Problem statement: Starting at the first line of the material below, retype each line exactly until you reach the line with "This is the", which is also included; pictures stay out.

*** Opening of Given data ***

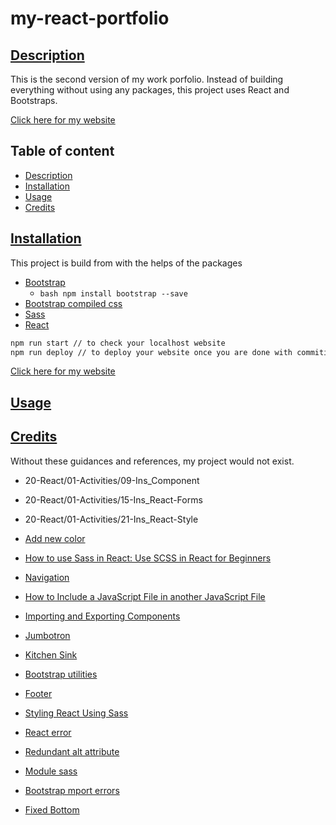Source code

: # my-react-portfolio
## [Description](#table-of-content)
This is the second version of my work porfolio. Instead of building everything without using any packages, this project uses React and Bootstraps. 

[Click here for my website](https://jeansuw.github.io/my-react-portfolio/)

## Table of content
* [Description](#description)
* [Installation](#installation)
* [Usage](#usage)
* [Credits](#credits)

## [Installation](#table-of-content)
This project is build from  with the helps of the packages
* [Bootstrap](https://getbootstrap.com/docs/5.3/getting-started/webpack/#import-bootstrap)
    * ```bash npm install bootstrap --save ```
* [Bootstrap compiled css](https://getbootstrap.com/docs/4.0/getting-started/webpack/#importing-compiled-css)
* [Sass](https://www.npmjs.com/package/sass?activeTab=readme)
* [React](https://www.npmjs.com/package/react)

``` bash
npm run start // to check your localhost website
npm run deploy // to deploy your website once you are done with commiting what you have
```

[Click here for my website](https://jeansuw.github.io/my-react-portfolio/)


## [Usage](#table-of-content)


## [Credits](#table-of-content)
Without these guidances and references, my project would not exist.
* 20-React/01-Activities/09-Ins_Component
* 20-React/01-Activities/15-Ins_React-Forms
* 20-React/01-Activities/21-Ins_React-Style

* [Add new color](https://getbootstrap.com/docs/5.3/customize/color/)
* [How to use Sass in React: Use SCSS in React for Beginners](https://www.youtube.com/watch?v=9F8bzIlgJ4g)
* [Navigation](https://getbootstrap.com/docs/4.0/components/card/#navigation)
* [How to Include a JavaScript File in another JavaScript File](https://www.tutorialrepublic.com/faq/how-to-include-a-javascript-file-in-another-javascript-file.php)
* [Importing and Exporting Components](https://react.dev/learn/importing-and-exporting-components)
* [Jumbotron](https://getbootstrap.com/docs/4.0/components/jumbotron/)
* [Kitchen Sink](https://getbootstrap.com/docs/4.0/components/card/#kitchen-sink)
* [Bootstrap utilities](https://www.w3schools.com/bootstrap4/bootstrap_utilities.asp)
* [Footer](https://www.w3schools.com/tags/tag_footer.asp)
* [Styling React Using Sass](https://www.w3schools.com/react/react_sass_styling.asp)
* [React error](https://stackoverflow.com/questions/52525345/react-error-style-prop-value-must-be-an-object-react-style-prop-object)
* [Redundant alt attribute](https://stackoverflow.com/questions/67448468/redundant-alt-attribute-screen-readers-already-announce-img-tags-as-an-image)
* [Module sass](https://stackoverflow.com/questions/67161579/cannot-find-module-sass)
* [Bootstrap mport errors](https://stackoverflow.com/questions/48847885/module-not-found-cant-resolve-bootstrap-dist-css-bootstrap-theme-css-in-c)
* [Fixed Bottom](https://getbootstrap.com/docs/4.0/utilities/position/#fixed-bottom)
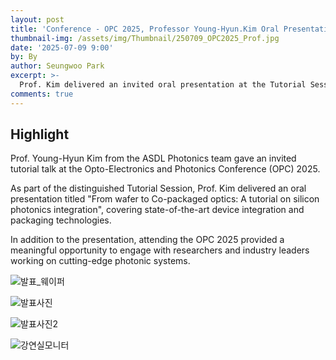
 ```yaml
---
layout: post
title: 'Conference - OPC 2025, Professor Young-Hyun.Kim Oral Presentation'
thumbnail-img: /assets/img/Thumbnail/250709_OPC2025_Prof.jpg
date: '2025-07-09 9:00'
by: By
author: Seungwoo Park
excerpt: >-
  Prof. Kim delivered an invited oral presentation at the Tutorial Session of OPC 2025, highlighting recent advances in silicon photonics.
comments: true
---
```


## Highlight
Prof. Young-Hyun Kim from the ASDL Photonics team gave an invited tutorial talk at the Opto-Electronics and Photonics Conference (OPC) 2025.

As part of the distinguished Tutorial Session, Prof. Kim delivered an oral presentation titled "From wafer to Co-packaged optics: A tutorial on silicon photonics integration",
covering state-of-the-art device integration and packaging technologies.

In addition to the presentation, attending the OPC 2025 provided a meaningful opportunity to engage with researchers and industry leaders working on cutting-edge photonic systems.

![발표_웨이퍼](https://github.com/user-attachments/assets/d11fac98-da08-4050-bced-bfbb7cc0a3e1)

![발표사진](https://github.com/user-attachments/assets/b987f74f-7c67-451c-9008-a0e226ceaa52)

![발표사진2](https://github.com/user-attachments/assets/696317ee-311e-4a5b-8f3c-7d2d8a979f2d)

![강연실모니터](https://github.com/user-attachments/assets/cda46696-108f-49c6-8432-06c487f0c28d)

*** Close of Given data ***

Exercise response:
Source code

: # my-react-portfolio
## [Description](#table-of-content)
This is the second version of my work porfolio. Instead of building everything without using any packages, this project uses React and Bootstraps. 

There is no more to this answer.